EXERCISE OBJECTIVE: Apart from the pictures, return every line of the listing exactly.
(Beginning of PROVIDED DATA)
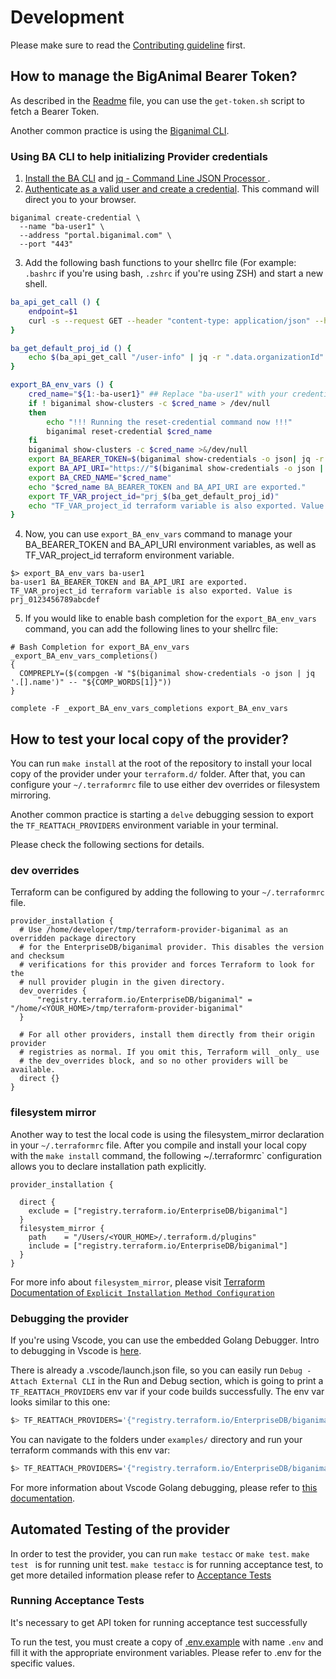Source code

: # Development

Please make sure to read the [Contributing guideline](./CONTRIBUTING.md) first.

## How to manage the BigAnimal Bearer Token?

As described in the [Readme](./README.md#getting-an-api-token) file, you can use the `get-token.sh` script to fetch a Bearer Token.

Another common practice is using the [Biganimal CLI](https://www.enterprisedb.com/docs/biganimal/latest/reference/cli/).

### Using BA CLI to help initializing Provider credentials

1. [Install the BA CLI](https://www.enterprisedb.com/docs/biganimal/latest/reference/cli/#installing-the-cli) and [jq - Command Line JSON Processor ](https://stedolan.github.io/jq/).
1. [Authenticate as a valid user and create a credential](https://www.enterprisedb.com/docs/biganimal/latest/reference/cli/#installing-the-cli). This command will direct you to your browser.
```shell
biganimal create-credential \
  --name "ba-user1" \
  --address "portal.biganimal.com" \
  --port "443"
```
3. Add the following bash functions to your shellrc file (For example: `.bashrc` if you're using bash, `.zshrc` if you're using ZSH) and start a new shell.
```bash
ba_api_get_call () {
	endpoint=$1
	curl -s --request GET --header "content-type: application/json" --header "authorization: Bearer $BA_BEARER_TOKEN" --url "$BA_API_URI$endpoint"
}

ba_get_default_proj_id () {
	echo $(ba_api_get_call "/user-info" | jq -r ".data.organizationId" | cut -d"_" -f2)
}

export_BA_env_vars () {
	cred_name="${1:-ba-user1}" ## Replace "ba-user1" with your credential name, if you're using something different
	if ! biganimal show-clusters -c $cred_name > /dev/null
	then
		echo "!!! Running the reset-credential command now !!!"
		biganimal reset-credential $cred_name
	fi
	biganimal show-clusters -c $cred_name >&/dev/null
	export BA_BEARER_TOKEN=$(biganimal show-credentials -o json| jq -r --arg CREDNAME "$cred_name" '.[]|select(.name==$CREDNAME).accessToken')
	export BA_API_URI="https://"$(biganimal show-credentials -o json | jq -r --arg CREDNAME "$cred_name" '.[]|select(.name==$CREDNAME).address')/api/v3
	export BA_CRED_NAME="$cred_name"
	echo "$cred_name BA_BEARER_TOKEN and BA_API_URI are exported."
	export TF_VAR_project_id="prj_$(ba_get_default_proj_id)"
	echo "TF_VAR_project_id terraform variable is also exported. Value is $TF_VAR_project_id"
}
```
4. Now, you can use `export_BA_env_vars` command to manage your BA_BEARER_TOKEN and BA_API_URI environment variables, as well as TF_VAR_project_id terraform environment variable.
```console
$> export_BA_env_vars ba-user1
ba-user1 BA_BEARER_TOKEN and BA_API_URI are exported.
TF_VAR_project_id terraform variable is also exported. Value is prj_0123456789abcdef
```
5. If you would like to enable bash completion for the `export_BA_env_vars` command, you can add the following lines to your shellrc file:
```
# Bash Completion for export_BA_env_vars
_export_BA_env_vars_completions()
{
  COMPREPLY=($(compgen -W "$(biganimal show-credentials -o json | jq '.[].name')" -- "${COMP_WORDS[1]}"))
}

complete -F _export_BA_env_vars_completions export_BA_env_vars
```


## How to test your local copy of the provider?

You can run `make install` at the root of the repository to install your local copy of the provider under your `terraform.d/` folder. After that, you can configure your `~/.terraformrc` file to use either dev overrides or filesystem mirroring.

Another common practice is starting a `delve` debugging session to export the  `TF_REATTACH_PROVIDERS` environment variable in your terminal.

Please check the following sections for details.


### dev overrides

Terraform can be configured by adding the following to your `~/.terraformrc` file.

```
provider_installation {
  # Use /home/developer/tmp/terraform-provider-biganimal as an overridden package directory
  # for the EnterpriseDB/biganimal provider. This disables the version and checksum
  # verifications for this provider and forces Terraform to look for the
  # null provider plugin in the given directory.
  dev_overrides {
      "registry.terraform.io/EnterpriseDB/biganimal" = "/home/<YOUR_HOME>/tmp/terraform-provider-biganimal"
  }

  # For all other providers, install them directly from their origin provider
  # registries as normal. If you omit this, Terraform will _only_ use
  # the dev_overrides block, and so no other providers will be available.
  direct {}
}
```


### filesystem mirror

Another way to test the local code is using the filesystem_mirror declaration in your `~/.terraformrc` file.
After you compile and install your local copy with the `make install` command, the following ~/.terraformrc`
configuration allows you to declare installation path explicitly.

```
provider_installation {

  direct {
    exclude = ["registry.terraform.io/EnterpriseDB/biganimal"]
  }
  filesystem_mirror {
    path    = "/Users/<YOUR_HOME>/.terraform.d/plugins"
    include = ["registry.terraform.io/EnterpriseDB/biganimal"]
  }
}
```

For more info about `filesystem_mirror`, please
visit [Terraform Documentation of `Explicit Installation Method Configuration`](https://developer.hashicorp.com/terraform/cli/config/config-file#explicit-installation-method-configuration)


### Debugging the provider

If you're using Vscode, you can use the embedded Golang Debugger. Intro to debugging in Vscode
is [here](https://code.visualstudio.com/docs/editor/debugging).

There is already a .vscode/launch.json file, so you can easily run `Debug - Attach External CLI` in the Run and Debug
section, which is going to print a `TF_REATTACH_PROVIDERS` env var if your code builds successfully. The env var looks
similar to this one:

```bash
$> TF_REATTACH_PROVIDERS='{"registry.terraform.io/EnterpriseDB/biganimal":{"Protocol":"grpc","ProtocolVersion":5,"Pid":14123,"Test":true,"Addr":{"Network":"unix","String":"/var/folders/99/kt3b7rgn7wbcc55jt9zv_rch0000gn/T/plugin608643082"}}}'
```

You can navigate to the folders under `examples/` directory and run your terraform commands with this env var:

```bash
$> TF_REATTACH_PROVIDERS='{"registry.terraform.io/EnterpriseDB/biganimal":{"Protocol":"grpc","ProtocolVersion":5,"Pid":14123,"Test":true,"Addr":{"Network":"unix","String":"/var/folders/99/kt3b7rgn7wbcc55jt9zv_rch0000gn/T/plugin608643082"}}}' terraform plan
```

For more information about Vscode Golang debugging, please refer
to [this documentation](https://github.com/golang/vscode-go/blob/master/docs/debugging.md).

## Automated Testing of the provider

In order to test the provider, you can run `make testacc` or `make test`. `make test ` is for running unit
test. `make testacc` is for running acceptance test, to get more detailed information please refer
to [Acceptance Tests](https://developer.hashicorp.com/terraform/plugin/sdkv2/testing/acceptance-tests)

### Running Acceptance Tests

It's necessary to get API token for running acceptance test successfully

To run the test, you must create a copy of [.env.example](.env.example) with name `.env` and fill it with the appropriate environment variables.  Please refer
to .env for the specific values.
(End of PROVIDED DATA)
FINISHED EXERCISE:
Source code

: # Development

Please make sure to read the [Contributing guideline](./CONTRIBUTING.md) first.

## How to manage the BigAnimal Bearer Token?

As described in the [Readme](./README.md#getting-an-api-token) file, you can use the `get-token.sh` script to fetch a Bearer Token.

Another common practice is using the [Biganimal CLI](https://www.enterprisedb.com/docs/biganimal/latest/reference/cli/).

### Using BA CLI to help initializing Provider credentials

1. [Install the BA CLI](https://www.enterprisedb.com/docs/biganimal/latest/reference/cli/#installing-the-cli) and [jq - Command Line JSON Processor ](https://stedolan.github.io/jq/).
1. [Authenticate as a valid user and create a credential](https://www.enterprisedb.com/docs/biganimal/latest/reference/cli/#installing-the-cli). This command will direct you to your browser.
```shell
biganimal create-credential \
  --name "ba-user1" \
  --address "portal.biganimal.com" \
  --port "443"
```
3. Add the following bash functions to your shellrc file (For example: `.bashrc` if you're using bash, `.zshrc` if you're using ZSH) and start a new shell.
```bash
ba_api_get_call () {
	endpoint=$1
	curl -s --request GET --header "content-type: application/json" --header "authorization: Bearer $BA_BEARER_TOKEN" --url "$BA_API_URI$endpoint"
}

ba_get_default_proj_id () {
	echo $(ba_api_get_call "/user-info" | jq -r ".data.organizationId" | cut -d"_" -f2)
}

export_BA_env_vars () {
	cred_name="${1:-ba-user1}" ## Replace "ba-user1" with your credential name, if you're using something different
	if ! biganimal show-clusters -c $cred_name > /dev/null
	then
		echo "!!! Running the reset-credential command now !!!"
		biganimal reset-credential $cred_name
	fi
	biganimal show-clusters -c $cred_name >&/dev/null
	export BA_BEARER_TOKEN=$(biganimal show-credentials -o json| jq -r --arg CREDNAME "$cred_name" '.[]|select(.name==$CREDNAME).accessToken')
	export BA_API_URI="https://"$(biganimal show-credentials -o json | jq -r --arg CREDNAME "$cred_name" '.[]|select(.name==$CREDNAME).address')/api/v3
	export BA_CRED_NAME="$cred_name"
	echo "$cred_name BA_BEARER_TOKEN and BA_API_URI are exported."
	export TF_VAR_project_id="prj_$(ba_get_default_proj_id)"
	echo "TF_VAR_project_id terraform variable is also exported. Value is $TF_VAR_project_id"
}
```
4. Now, you can use `export_BA_env_vars` command to manage your BA_BEARER_TOKEN and BA_API_URI environment variables, as well as TF_VAR_project_id terraform environment variable.
```console
$> export_BA_env_vars ba-user1
ba-user1 BA_BEARER_TOKEN and BA_API_URI are exported.
TF_VAR_project_id terraform variable is also exported. Value is prj_0123456789abcdef
```
5. If you would like to enable bash completion for the `export_BA_env_vars` command, you can add the following lines to your shellrc file:
```
# Bash Completion for export_BA_env_vars
_export_BA_env_vars_completions()
{
  COMPREPLY=($(compgen -W "$(biganimal show-credentials -o json | jq '.[].name')" -- "${COMP_WORDS[1]}"))
}

complete -F _export_BA_env_vars_completions export_BA_env_vars
```


## How to test your local copy of the provider?

You can run `make install` at the root of the repository to install your local copy of the provider under your `terraform.d/` folder. After that, you can configure your `~/.terraformrc` file to use either dev overrides or filesystem mirroring.

Another common practice is starting a `delve` debugging session to export the  `TF_REATTACH_PROVIDERS` environment variable in your terminal.

Please check the following sections for details.


### dev overrides

Terraform can be configured by adding the following to your `~/.terraformrc` file.

```
provider_installation {
  # Use /home/developer/tmp/terraform-provider-biganimal as an overridden package directory
  # for the EnterpriseDB/biganimal provider. This disables the version and checksum
  # verifications for this provider and forces Terraform to look for the
  # null provider plugin in the given directory.
  dev_overrides {
      "registry.terraform.io/EnterpriseDB/biganimal" = "/home/<YOUR_HOME>/tmp/terraform-provider-biganimal"
  }

  # For all other providers, install them directly from their origin provider
  # registries as normal. If you omit this, Terraform will _only_ use
  # the dev_overrides block, and so no other providers will be available.
  direct {}
}
```


### filesystem mirror

Another way to test the local code is using the filesystem_mirror declaration in your `~/.terraformrc` file.
After you compile and install your local copy with the `make install` command, the following ~/.terraformrc`
configuration allows you to declare installation path explicitly.

```
provider_installation {

  direct {
    exclude = ["registry.terraform.io/EnterpriseDB/biganimal"]
  }
  filesystem_mirror {
    path    = "/Users/<YOUR_HOME>/.terraform.d/plugins"
    include = ["registry.terraform.io/EnterpriseDB/biganimal"]
  }
}
```

For more info about `filesystem_mirror`, please
visit [Terraform Documentation of `Explicit Installation Method Configuration`](https://developer.hashicorp.com/terraform/cli/config/config-file#explicit-installation-method-configuration)


### Debugging the provider

If you're using Vscode, you can use the embedded Golang Debugger. Intro to debugging in Vscode
is [here](https://code.visualstudio.com/docs/editor/debugging).

There is already a .vscode/launch.json file, so you can easily run `Debug - Attach External CLI` in the Run and Debug
section, which is going to print a `TF_REATTACH_PROVIDERS` env var if your code builds successfully. The env var looks
similar to this one:

```bash
$> TF_REATTACH_PROVIDERS='{"registry.terraform.io/EnterpriseDB/biganimal":{"Protocol":"grpc","ProtocolVersion":5,"Pid":14123,"Test":true,"Addr":{"Network":"unix","String":"/var/folders/99/kt3b7rgn7wbcc55jt9zv_rch0000gn/T/plugin608643082"}}}'
```

You can navigate to the folders under `examples/` directory and run your terraform commands with this env var:

```bash
$> TF_REATTACH_PROVIDERS='{"registry.terraform.io/EnterpriseDB/biganimal":{"Protocol":"grpc","ProtocolVersion":5,"Pid":14123,"Test":true,"Addr":{"Network":"unix","String":"/var/folders/99/kt3b7rgn7wbcc55jt9zv_rch0000gn/T/plugin608643082"}}}' terraform plan
```

For more information about Vscode Golang debugging, please refer
to [this documentation](https://github.com/golang/vscode-go/blob/master/docs/debugging.md).

## Automated Testing of the provider

In order to test the provider, you can run `make testacc` or `make test`. `make test ` is for running unit
test. `make testacc` is for running acceptance test, to get more detailed information please refer
to [Acceptance Tests](https://developer.hashicorp.com/terraform/plugin/sdkv2/testing/acceptance-tests)

### Running Acceptance Tests

It's necessary to get API token for running acceptance test successfully

To run the test, you must create a copy of [.env.example](.env.example) with name `.env` and fill it with the appropriate environment variables.  Please refer
to .env for the specific values.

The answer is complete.